The youth-led group called Disrupt rallied roughly 45 people to show up to Washington Square Park Saturday morning for the non-traditional egg hunt meant to “uncover who in NYC needs to be held accountable for their part in the [Epstein] files,” according to the event’s description.
“Release the names, release the names, release the names,” the spirited crowd chanted before dispersing throughout the city – searching for plastic eggs with QR codes inside, linking to Epstein files.
Players were then quizzed about the documents, with each correct answer worth a point. Special golden eggs held redacted files.
“Just like Willy Wonka had a golden ticket, we have golden eggs spread all across Manhattan,” Disrupt’s president, Carlos Calzadilla-Palacio, 28, told The Post while balancing on the rim of the Washington Square Park fountain.
About 800 eggs were nestled in the nooks and crannies of 20 spots mentioned in the files – including the pedophile’s former Upper East Side apartment and Trump Tower on the Upper West Side.

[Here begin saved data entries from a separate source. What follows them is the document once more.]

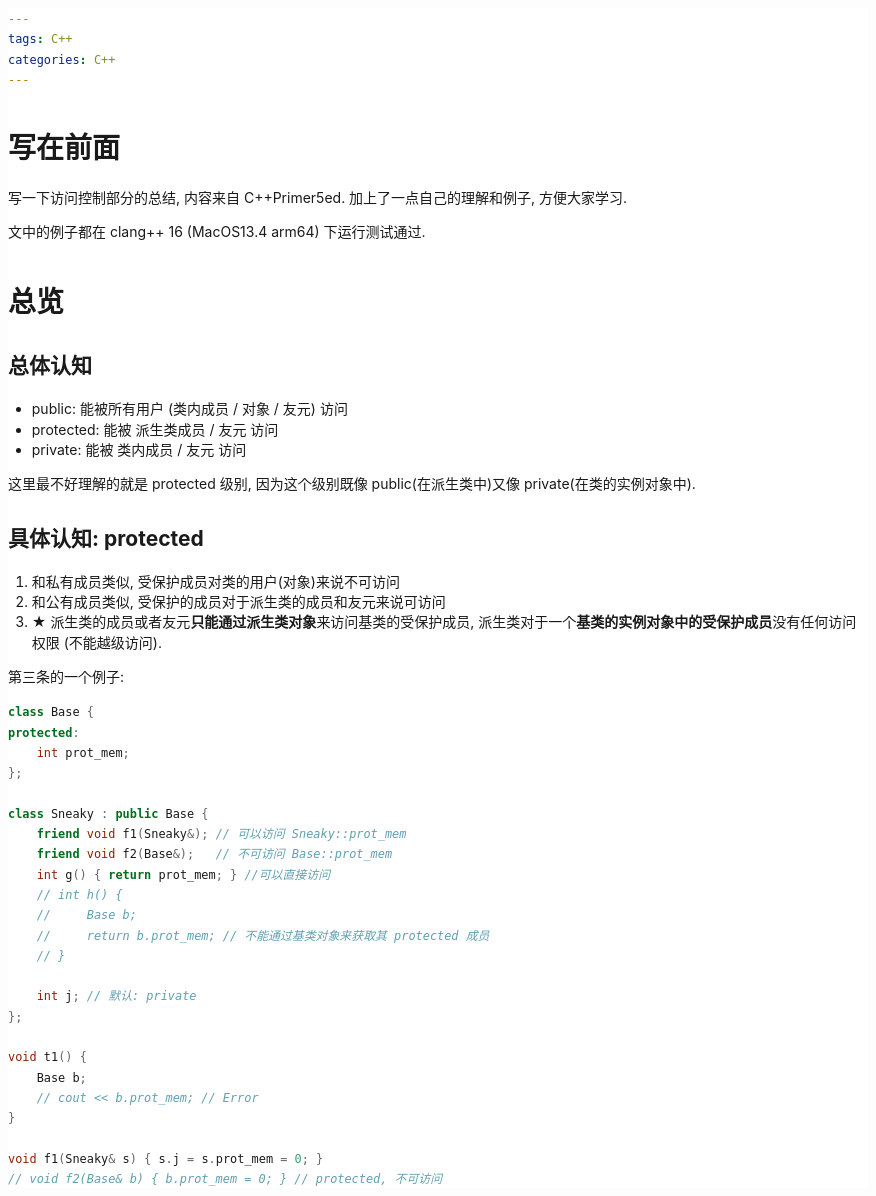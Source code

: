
```yaml
---
tags: C++ 
categories: C++
---
```


# 写在前面

写一下访问控制部分的总结, 内容来自 C++Primer5ed. 加上了一点自己的理解和例子, 方便大家学习. 

文中的例子都在 clang++ 16 (MacOS13.4 arm64) 下运行测试通过. 

# 总览

## 总体认知

-   public: 能被所有用户 (类内成员 / 对象 / 友元) 访问
-   protected: 能被 派生类成员 / 友元 访问
-   private: 能被 类内成员 / 友元 访问

这里最不好理解的就是 protected 级别, 因为这个级别既像 public(在派生类中)又像 private(在类的实例对象中). 

## 具体认知: protected


1.   和私有成员类似, 受保护成员对类的用户(对象)来说不可访问
2.   和公有成员类似, 受保护的成员对于派生类的成员和友元来说可访问
3.   $\bigstar$ 派生类的成员或者友元**只能通过派生类对象**来访问基类的受保护成员, 派生类对于一个**基类的实例对象中的受保护成员**没有任何访问权限 (不能越级访问).

第三条的一个例子:

```cpp
class Base { 
protected:
    int prot_mem;
};

class Sneaky : public Base {
    friend void f1(Sneaky&); // 可以访问 Sneaky::prot_mem
    friend void f2(Base&);   // 不可访问 Base::prot_mem
    int g() { return prot_mem; } //可以直接访问
    // int h() {
    //     Base b;
    //     return b.prot_mem; // 不能通过基类对象来获取其 protected 成员
    // }

    int j; // 默认: private
};

void t1() {
    Base b;
    // cout << b.prot_mem; // Error
}

void f1(Sneaky& s) { s.j = s.prot_mem = 0; }
// void f2(Base& b) { b.prot_mem = 0; } // protected, 不可访问

```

And while the hunters searched Manhattan, Calzadilla-Palacio ran into trouble at the park when he was issued a summons and fined $50 for Disrupt’s “political activities,” the group claimed in a statement.
Disrupt, which Calzadilla-Palacio described as a counter-movement to Charlie Kirk’s TPUSA, slammed the summons as “a direct violation of the First Amendment.”
According to the ticket, Calzadilla-Palacio was penalized for not having a permit to set up his “Epstein table.”
The NYC Department of Parks & Recreation, which wrote the ticket, did not immediately return a request for comment.
First place winner Everett J. Walk said the activity gave him a new – unsettling – perspective on Jeffrey Epstein’s sickening crimes.
“Being around there for the first time with this knowledge of what’s behind it… it was informative but also, I felt like I needed to take a shower,” he reflected.